What the exercise asks: Scan the material below for the string "vlam", and copy every line where it shows up.
^^^^^^^^
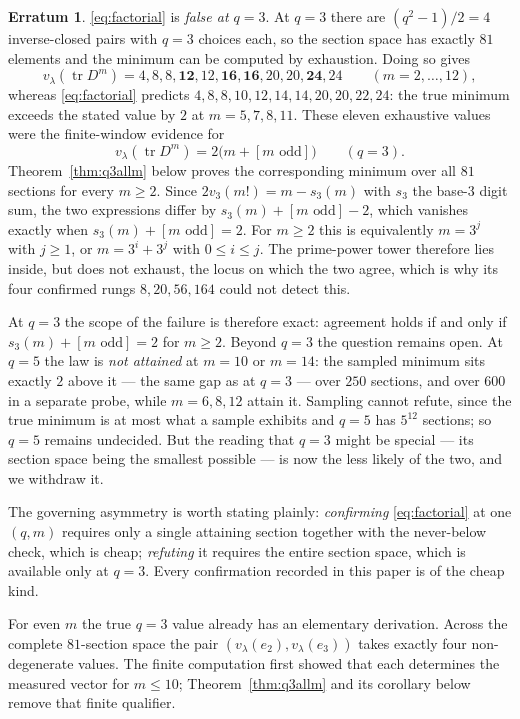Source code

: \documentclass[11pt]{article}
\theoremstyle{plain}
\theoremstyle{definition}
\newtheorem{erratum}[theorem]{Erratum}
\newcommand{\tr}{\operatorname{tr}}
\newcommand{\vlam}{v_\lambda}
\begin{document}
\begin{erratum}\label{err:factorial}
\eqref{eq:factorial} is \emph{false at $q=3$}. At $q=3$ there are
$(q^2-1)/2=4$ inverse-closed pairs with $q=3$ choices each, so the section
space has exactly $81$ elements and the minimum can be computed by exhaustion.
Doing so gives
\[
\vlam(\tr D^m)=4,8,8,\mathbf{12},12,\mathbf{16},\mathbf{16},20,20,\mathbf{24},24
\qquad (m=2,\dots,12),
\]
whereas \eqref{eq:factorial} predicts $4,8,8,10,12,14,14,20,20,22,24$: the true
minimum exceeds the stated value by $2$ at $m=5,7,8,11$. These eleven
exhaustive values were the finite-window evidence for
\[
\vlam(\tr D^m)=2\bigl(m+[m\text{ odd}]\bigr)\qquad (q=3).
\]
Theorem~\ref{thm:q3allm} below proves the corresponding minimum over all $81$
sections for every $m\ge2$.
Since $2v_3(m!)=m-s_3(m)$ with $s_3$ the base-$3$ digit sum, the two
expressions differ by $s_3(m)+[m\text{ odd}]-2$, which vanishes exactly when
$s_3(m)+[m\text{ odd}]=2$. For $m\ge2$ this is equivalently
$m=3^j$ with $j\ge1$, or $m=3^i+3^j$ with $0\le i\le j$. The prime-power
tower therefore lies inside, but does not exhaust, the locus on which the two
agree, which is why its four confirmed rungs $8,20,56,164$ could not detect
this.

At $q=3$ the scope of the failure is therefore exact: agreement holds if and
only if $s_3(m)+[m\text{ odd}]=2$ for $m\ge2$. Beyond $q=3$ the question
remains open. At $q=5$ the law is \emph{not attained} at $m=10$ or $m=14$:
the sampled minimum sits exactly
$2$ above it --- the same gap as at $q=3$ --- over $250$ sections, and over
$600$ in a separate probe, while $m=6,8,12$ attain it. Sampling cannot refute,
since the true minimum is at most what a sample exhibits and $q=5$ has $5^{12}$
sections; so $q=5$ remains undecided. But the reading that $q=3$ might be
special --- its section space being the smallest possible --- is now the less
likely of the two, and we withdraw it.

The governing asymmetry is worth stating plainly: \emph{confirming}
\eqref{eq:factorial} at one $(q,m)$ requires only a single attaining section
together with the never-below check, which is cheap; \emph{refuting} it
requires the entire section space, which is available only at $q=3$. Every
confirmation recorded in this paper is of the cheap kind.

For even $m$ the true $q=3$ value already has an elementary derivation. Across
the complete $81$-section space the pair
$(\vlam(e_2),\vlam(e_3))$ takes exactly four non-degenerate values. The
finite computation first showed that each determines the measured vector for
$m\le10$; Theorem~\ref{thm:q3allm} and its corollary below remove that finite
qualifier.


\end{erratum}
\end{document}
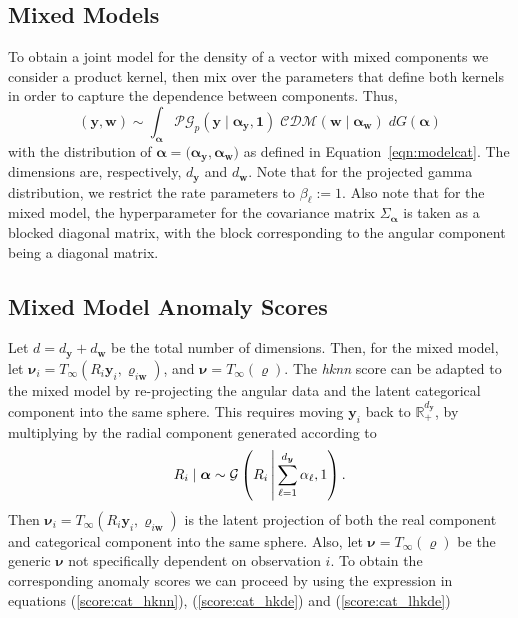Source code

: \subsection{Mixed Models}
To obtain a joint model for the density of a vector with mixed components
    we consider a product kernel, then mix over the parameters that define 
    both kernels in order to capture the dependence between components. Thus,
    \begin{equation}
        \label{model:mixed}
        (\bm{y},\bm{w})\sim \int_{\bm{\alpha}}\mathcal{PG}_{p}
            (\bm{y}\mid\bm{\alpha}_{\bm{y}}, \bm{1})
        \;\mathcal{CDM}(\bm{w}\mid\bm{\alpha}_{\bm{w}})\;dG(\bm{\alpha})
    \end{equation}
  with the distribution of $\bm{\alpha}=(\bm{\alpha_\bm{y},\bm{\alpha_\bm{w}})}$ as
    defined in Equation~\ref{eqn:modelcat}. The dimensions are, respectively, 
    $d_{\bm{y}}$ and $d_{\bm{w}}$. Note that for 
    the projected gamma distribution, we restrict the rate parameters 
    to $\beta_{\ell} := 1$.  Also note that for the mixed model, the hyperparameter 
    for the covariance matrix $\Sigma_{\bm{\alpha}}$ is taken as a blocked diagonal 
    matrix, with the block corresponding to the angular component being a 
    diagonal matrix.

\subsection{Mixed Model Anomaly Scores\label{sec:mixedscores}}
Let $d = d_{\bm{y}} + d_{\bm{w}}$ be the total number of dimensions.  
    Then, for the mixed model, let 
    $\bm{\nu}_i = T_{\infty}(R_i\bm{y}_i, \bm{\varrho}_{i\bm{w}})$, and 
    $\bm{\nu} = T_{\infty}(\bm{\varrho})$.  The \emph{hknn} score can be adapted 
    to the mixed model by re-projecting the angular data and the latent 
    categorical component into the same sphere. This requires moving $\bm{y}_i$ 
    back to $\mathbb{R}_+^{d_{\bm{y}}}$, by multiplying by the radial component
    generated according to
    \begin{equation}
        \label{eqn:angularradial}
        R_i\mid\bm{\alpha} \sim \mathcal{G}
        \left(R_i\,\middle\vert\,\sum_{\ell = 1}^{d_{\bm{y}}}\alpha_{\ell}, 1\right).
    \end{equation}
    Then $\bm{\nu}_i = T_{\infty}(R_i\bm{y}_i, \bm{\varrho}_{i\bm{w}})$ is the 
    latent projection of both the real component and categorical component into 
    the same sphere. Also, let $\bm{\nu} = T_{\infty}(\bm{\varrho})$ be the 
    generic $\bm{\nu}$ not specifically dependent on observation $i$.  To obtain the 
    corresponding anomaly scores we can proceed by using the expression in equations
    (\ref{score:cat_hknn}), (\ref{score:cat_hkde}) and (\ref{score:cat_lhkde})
^^^^^^^^
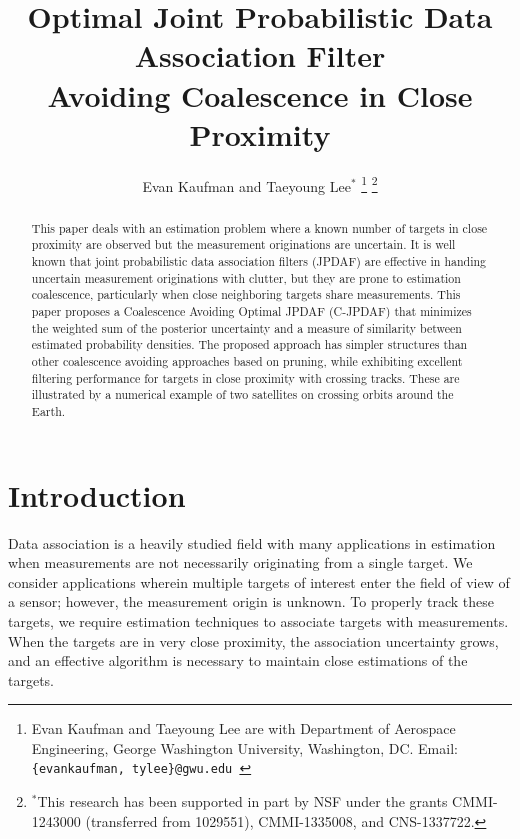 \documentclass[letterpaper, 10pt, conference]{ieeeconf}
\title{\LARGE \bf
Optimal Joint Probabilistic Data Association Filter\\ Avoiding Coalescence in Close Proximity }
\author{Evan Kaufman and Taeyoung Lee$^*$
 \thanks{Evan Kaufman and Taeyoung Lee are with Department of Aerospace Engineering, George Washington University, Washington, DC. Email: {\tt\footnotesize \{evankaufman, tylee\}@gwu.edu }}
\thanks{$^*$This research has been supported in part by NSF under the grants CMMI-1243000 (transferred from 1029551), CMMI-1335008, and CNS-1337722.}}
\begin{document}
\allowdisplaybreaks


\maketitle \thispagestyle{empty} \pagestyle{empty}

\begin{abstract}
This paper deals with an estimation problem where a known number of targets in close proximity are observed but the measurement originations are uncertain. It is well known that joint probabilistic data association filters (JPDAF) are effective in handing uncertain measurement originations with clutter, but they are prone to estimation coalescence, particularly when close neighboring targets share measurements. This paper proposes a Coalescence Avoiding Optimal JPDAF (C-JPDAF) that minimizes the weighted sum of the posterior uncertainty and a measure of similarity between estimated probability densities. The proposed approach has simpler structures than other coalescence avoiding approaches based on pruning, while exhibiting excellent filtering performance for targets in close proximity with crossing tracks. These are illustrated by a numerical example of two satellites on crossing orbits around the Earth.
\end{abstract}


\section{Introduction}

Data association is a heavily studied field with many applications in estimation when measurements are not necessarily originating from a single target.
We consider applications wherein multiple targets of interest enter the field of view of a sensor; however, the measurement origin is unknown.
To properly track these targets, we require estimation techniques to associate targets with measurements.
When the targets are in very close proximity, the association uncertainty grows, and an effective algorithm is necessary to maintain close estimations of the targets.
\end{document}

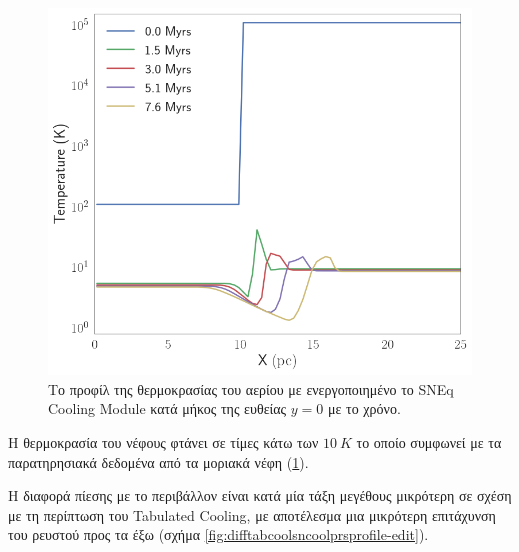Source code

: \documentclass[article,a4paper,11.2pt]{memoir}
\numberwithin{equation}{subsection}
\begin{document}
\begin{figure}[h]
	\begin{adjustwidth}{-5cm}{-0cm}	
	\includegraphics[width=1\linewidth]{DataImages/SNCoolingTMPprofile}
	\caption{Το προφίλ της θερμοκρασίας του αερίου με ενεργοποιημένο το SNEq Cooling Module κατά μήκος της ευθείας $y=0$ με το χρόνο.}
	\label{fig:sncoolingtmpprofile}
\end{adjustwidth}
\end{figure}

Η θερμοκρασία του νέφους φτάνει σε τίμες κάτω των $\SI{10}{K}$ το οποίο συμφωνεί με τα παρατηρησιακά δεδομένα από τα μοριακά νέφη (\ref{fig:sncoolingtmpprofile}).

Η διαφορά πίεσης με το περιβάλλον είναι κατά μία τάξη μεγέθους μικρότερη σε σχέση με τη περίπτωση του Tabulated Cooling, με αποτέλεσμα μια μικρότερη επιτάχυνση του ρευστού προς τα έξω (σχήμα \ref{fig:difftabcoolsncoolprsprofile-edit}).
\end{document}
^^^^^^^^
Exercise solution:
\newcommand{\vlam}{v_\lambda}
\vlam(\tr D^m)=4,8,8,\mathbf{12},12,\mathbf{16},\mathbf{16},20,20,\mathbf{24},24
\vlam(\tr D^m)=2\bigl(m+[m\text{ odd}]\bigr)\qquad (q=3).
$(\vlam(e_2),\vlam(e_3))$ takes exactly four non-degenerate values. The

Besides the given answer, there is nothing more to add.